### TASK TO COMPLETE
Word for word, restate the listing that follows and leave out the images.

### EXERCISE INPUTS
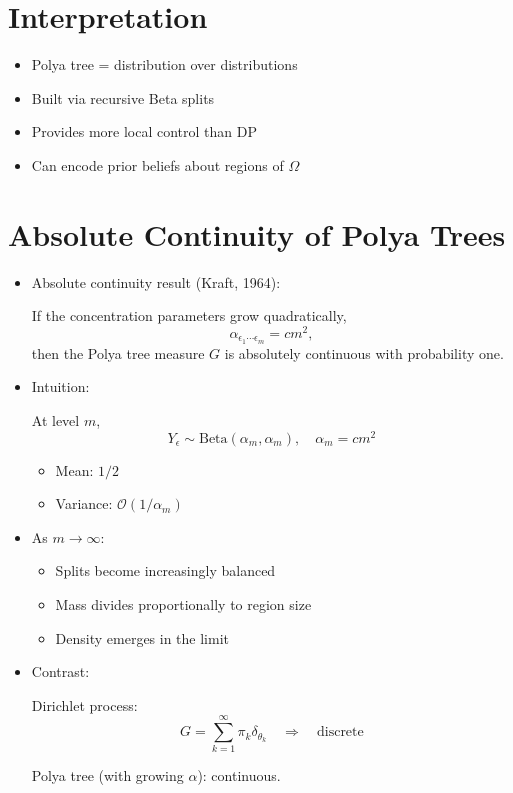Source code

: \documentclass[12pt,oneside]{book}
\numberwithin{equation}{section}
\theoremstyle{definition}
\theoremstyle{plain}
\theoremstyle{remark}
\begin{document}
\section{Interpretation}

\begin{itemize}
\item Polya tree = distribution over distributions
\item Built via recursive Beta splits
\item Provides more local control than DP
\item Can encode prior beliefs about regions of $\Omega$
\end{itemize}

\section{Absolute Continuity of Polya Trees}

\begin{itemize}
\item Absolute continuity result (Kraft, 1964):

If the concentration parameters grow quadratically,
\[
\alpha_{\epsilon_1 \cdots \epsilon_m} = c m^2,
\]
then the Polya tree measure $G$ is absolutely continuous with probability one.

\item Intuition:

At level $m$,
\[
Y_\epsilon \sim \text{Beta}(\alpha_m, \alpha_m), \quad \alpha_m = c m^2
\]

\begin{itemize}
\item Mean: $1/2$
\item Variance: $\mathcal{O}(1/\alpha_m)$
\end{itemize}

\item As $m \to \infty$:
\begin{itemize}
\item Splits become increasingly balanced
\item Mass divides proportionally to region size
\item Density emerges in the limit
\end{itemize}

\item Contrast:

Dirichlet process:
\[
G = \sum_{k=1}^\infty \pi_k \delta_{\theta_k}
\quad \Rightarrow \quad \text{discrete}
\]

Polya tree (with growing $\alpha$): continuous.
\end{itemize}
\end{document}
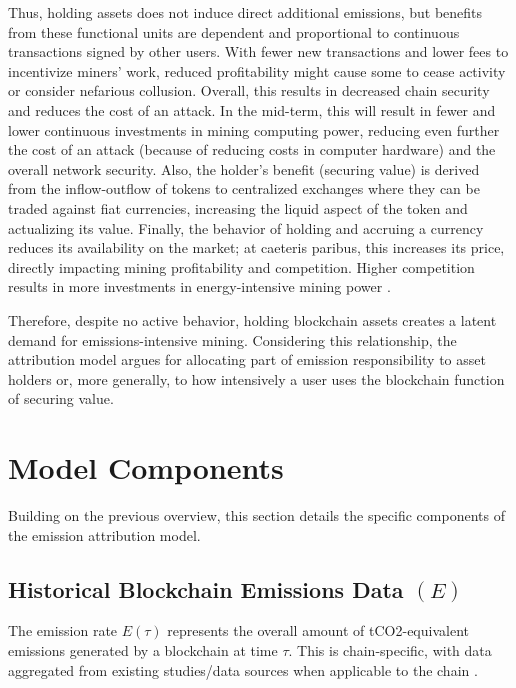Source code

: \documentclass[11pt]{report}
\begin{document}
Thus, holding assets does not induce direct additional emissions, but benefits from these functional units are dependent and proportional to continuous transactions signed by other users. With fewer new transactions and lower fees to incentivize miners' work, reduced profitability might cause some to cease activity or consider nefarious collusion. Overall, this results in decreased chain security and reduces the cost of an attack.  In the mid-term, this will result in fewer and lower continuous investments in mining computing power, reducing even further the cost of an attack (because of reducing costs in computer hardware) and the overall network security. Also, the holder's benefit (securing value) is derived from the inflow-outflow of tokens to centralized exchanges where they can be traded against fiat currencies, increasing the liquid aspect of the token and actualizing its value. Finally, the behavior of holding and accruing a currency reduces its availability on the market; at caeteris paribus, this increases its price, directly impacting mining profitability and competition. Higher competition results in more investments in energy-intensive mining power  \cite{easleyMiningMarketsEvolution2019}.

Therefore, despite no active behavior, holding blockchain assets creates a latent demand for emissions-intensive mining. Considering this relationship, the attribution model argues for allocating part of emission responsibility to asset holders or, more generally, to how intensively a user uses the blockchain function of securing value.

\section{Model Components}

Building on the previous overview, this section details the specific components of the emission attribution model.

\subsection{Historical Blockchain Emissions Data $(E)$}
The emission rate \(E(\tau)\) represents the overall amount of tCO2-equivalent emissions generated by a blockchain at time $\tau$. This is chain-specific, with data aggregated from existing studies/data sources when applicable to the chain \cite{neumuellerCambridgeBitcoinElectricity2021,stollCarbonFootprintBitcoin2019}.
\end{document}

### FINISHED TASK
Source code

: \documentclass[12pt,oneside]{book}
\numberwithin{equation}{section}
\theoremstyle{definition}
\theoremstyle{plain}
\theoremstyle{remark}
\begin{document}
\section{Interpretation}

\begin{itemize}
\item Polya tree = distribution over distributions
\item Built via recursive Beta splits
\item Provides more local control than DP
\item Can encode prior beliefs about regions of $\Omega$
\end{itemize}

\section{Absolute Continuity of Polya Trees}

\begin{itemize}
\item Absolute continuity result (Kraft, 1964):

If the concentration parameters grow quadratically,
\[
\alpha_{\epsilon_1 \cdots \epsilon_m} = c m^2,
\]
then the Polya tree measure $G$ is absolutely continuous with probability one.

\item Intuition:

At level $m$,
\[
Y_\epsilon \sim \text{Beta}(\alpha_m, \alpha_m), \quad \alpha_m = c m^2
\]

\begin{itemize}
\item Mean: $1/2$
\item Variance: $\mathcal{O}(1/\alpha_m)$
\end{itemize}

\item As $m \to \infty$:
\begin{itemize}
\item Splits become increasingly balanced
\item Mass divides proportionally to region size
\item Density emerges in the limit
\end{itemize}

\item Contrast:

Dirichlet process:
\[
G = \sum_{k=1}^\infty \pi_k \delta_{\theta_k}
\quad \Rightarrow \quad \text{discrete}
\]

Polya tree (with growing $\alpha$): continuous.
\end{itemize}
\end{document}
Source code

: \documentclass[11pt]{report}
\begin{document}
Thus, holding assets does not induce direct additional emissions, but benefits from these functional units are dependent and proportional to continuous transactions signed by other users. With fewer new transactions and lower fees to incentivize miners' work, reduced profitability might cause some to cease activity or consider nefarious collusion. Overall, this results in decreased chain security and reduces the cost of an attack.  In the mid-term, this will result in fewer and lower continuous investments in mining computing power, reducing even further the cost of an attack (because of reducing costs in computer hardware) and the overall network security. Also, the holder's benefit (securing value) is derived from the inflow-outflow of tokens to centralized exchanges where they can be traded against fiat currencies, increasing the liquid aspect of the token and actualizing its value. Finally, the behavior of holding and accruing a currency reduces its availability on the market; at caeteris paribus, this increases its price, directly impacting mining profitability and competition. Higher competition results in more investments in energy-intensive mining power  \cite{easleyMiningMarketsEvolution2019}.

Therefore, despite no active behavior, holding blockchain assets creates a latent demand for emissions-intensive mining. Considering this relationship, the attribution model argues for allocating part of emission responsibility to asset holders or, more generally, to how intensively a user uses the blockchain function of securing value.

\section{Model Components}

Building on the previous overview, this section details the specific components of the emission attribution model.

\subsection{Historical Blockchain Emissions Data $(E)$}
The emission rate \(E(\tau)\) represents the overall amount of tCO2-equivalent emissions generated by a blockchain at time $\tau$. This is chain-specific, with data aggregated from existing studies/data sources when applicable to the chain \cite{neumuellerCambridgeBitcoinElectricity2021,stollCarbonFootprintBitcoin2019}.
\end{document}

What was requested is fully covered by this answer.